» **TASK DATA**
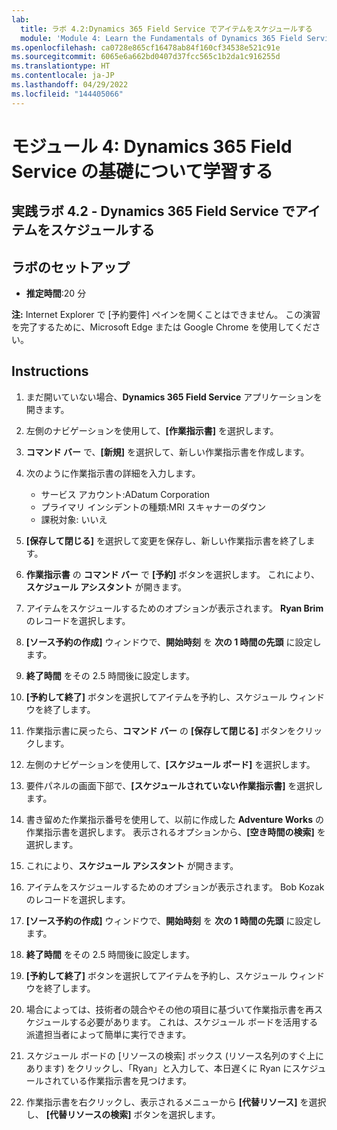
 ```yaml
---
lab:
  title: ラボ 4.2:Dynamics 365 Field Service でアイテムをスケジュールする
  module: 'Module 4: Learn the Fundamentals of Dynamics 365 Field Service'
ms.openlocfilehash: ca0728e865cf16478ab84f160cf34538e521c91e
ms.sourcegitcommit: 6065e6a662bd0407d37fcc565c1b2da1c916255d
ms.translationtype: HT
ms.contentlocale: ja-JP
ms.lasthandoff: 04/29/2022
ms.locfileid: "144405066"
---
```

<a name="module-4-learn-the-fundamentals-of-dynamics-365-field-service"></a>モジュール 4: Dynamics 365 Field Service の基礎について学習する
========================

## <a name="practice-lab-42---schedule-items-in-dynamics-365-field-service"></a>実践ラボ 4.2 - Dynamics 365 Field Service でアイテムをスケジュールする

## <a name="lab-setup"></a>ラボのセットアップ

  - **推定時間**:20 分

  **注:** Internet Explorer で [予約要件] ペインを開くことはできません。 この演習を完了するために、Microsoft Edge または Google Chrome を使用してください。
  
## <a name="instructions"></a>Instructions

1.  まだ開いていない場合、**Dynamics 365 Field Service** アプリケーションを開きます。  

2.  左側のナビゲーションを使用して、**[作業指示書]** を選択します。

3.  **コマンド バー** で、**[新規]** を選択して、新しい作業指示書を作成します。

4.  次のように作業指示書の詳細を入力します。
    - サービス アカウント:ADatum Corporation
    - プライマリ インシデントの種類:MRI スキャナーのダウン
    - 課税対象: いいえ
    
5.  **[保存して閉じる]** を選択して変更を保存し、新しい作業指示書を終了します。

6.  **作業指示書** の **コマンド バー** で **[予約]** ボタンを選択します。  これにより、**スケジュール アシスタント** が開きます。  

7.  アイテムをスケジュールするためのオプションが表示されます。  **Ryan Brim** のレコードを選択します。

8.  **[ソース予約の作成]** ウィンドウで、**開始時刻** を **次の 1 時間の先頭** に設定します。

9.  **終了時間** をその 2.5 時間後に設定します。  

10. **[予約して終了]** ボタンを選択してアイテムを予約し、スケジュール ウィンドウを終了します。  

11. 作業指示書に戻ったら、**コマンド バー** の **[保存して閉じる]** ボタンをクリックします。  

12. 左側のナビゲーションを使用して、**[スケジュール ボード]** を選択します。

13. 要件パネルの画面下部で、**[スケジュールされていない作業指示書]** を選択します。

14. 書き留めた作業指示番号を使用して、以前に作成した **Adventure Works** の作業指示書を選択します。 表示されるオプションから、**[空き時間の検索]** を選択します。  

15. これにより、**スケジュール アシスタント** が開きます。  

16. アイテムをスケジュールするためのオプションが表示されます。  Bob Kozak のレコードを選択します。

17. **[ソース予約の作成]** ウィンドウで、**開始時刻** を **次の 1 時間の先頭** に設定します。

18. **終了時間** をその 2.5 時間後に設定します。
  
19. **[予約して終了]** ボタンを選択してアイテムを予約し、スケジュール ウィンドウを終了します。 

20. 場合によっては、技術者の競合やその他の項目に基づいて作業指示書を再スケジュールする必要があります。  これは、スケジュール ボードを活用する派遣担当者によって簡単に実行できます。  

21. スケジュール ボードの [リソースの検索] ボックス (リソース名列のすぐ上にあります) をクリックし、「Ryan」と入力して、本日遅くに Ryan にスケジュールされている作業指示書を見つけます。  

22. 作業指示書を右クリックし、表示されるメニューから **[代替リソース]** を選択し、 **[代替リソースの検索]** ボタンを選択します。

» **WORK TASK**
Give again the lines from the line holding "- 課税対象: いいえ" through the close of the listing, both included, exactly as written and with nothing else.

» **YOUR SOLUTION**
    - 課税対象: いいえ
    
5.  **[保存して閉じる]** を選択して変更を保存し、新しい作業指示書を終了します。

6.  **作業指示書** の **コマンド バー** で **[予約]** ボタンを選択します。  これにより、**スケジュール アシスタント** が開きます。  

7.  アイテムをスケジュールするためのオプションが表示されます。  **Ryan Brim** のレコードを選択します。

8.  **[ソース予約の作成]** ウィンドウで、**開始時刻** を **次の 1 時間の先頭** に設定します。

9.  **終了時間** をその 2.5 時間後に設定します。  

10. **[予約して終了]** ボタンを選択してアイテムを予約し、スケジュール ウィンドウを終了します。  

11. 作業指示書に戻ったら、**コマンド バー** の **[保存して閉じる]** ボタンをクリックします。  

12. 左側のナビゲーションを使用して、**[スケジュール ボード]** を選択します。

13. 要件パネルの画面下部で、**[スケジュールされていない作業指示書]** を選択します。

14. 書き留めた作業指示番号を使用して、以前に作成した **Adventure Works** の作業指示書を選択します。 表示されるオプションから、**[空き時間の検索]** を選択します。  

15. これにより、**スケジュール アシスタント** が開きます。  

16. アイテムをスケジュールするためのオプションが表示されます。  Bob Kozak のレコードを選択します。

17. **[ソース予約の作成]** ウィンドウで、**開始時刻** を **次の 1 時間の先頭** に設定します。

18. **終了時間** をその 2.5 時間後に設定します。
  
19. **[予約して終了]** ボタンを選択してアイテムを予約し、スケジュール ウィンドウを終了します。 

20. 場合によっては、技術者の競合やその他の項目に基づいて作業指示書を再スケジュールする必要があります。  これは、スケジュール ボードを活用する派遣担当者によって簡単に実行できます。  

21. スケジュール ボードの [リソースの検索] ボックス (リソース名列のすぐ上にあります) をクリックし、「Ryan」と入力して、本日遅くに Ryan にスケジュールされている作業指示書を見つけます。  

22. 作業指示書を右クリックし、表示されるメニューから **[代替リソース]** を選択し、 **[代替リソースの検索]** ボタンを選択します。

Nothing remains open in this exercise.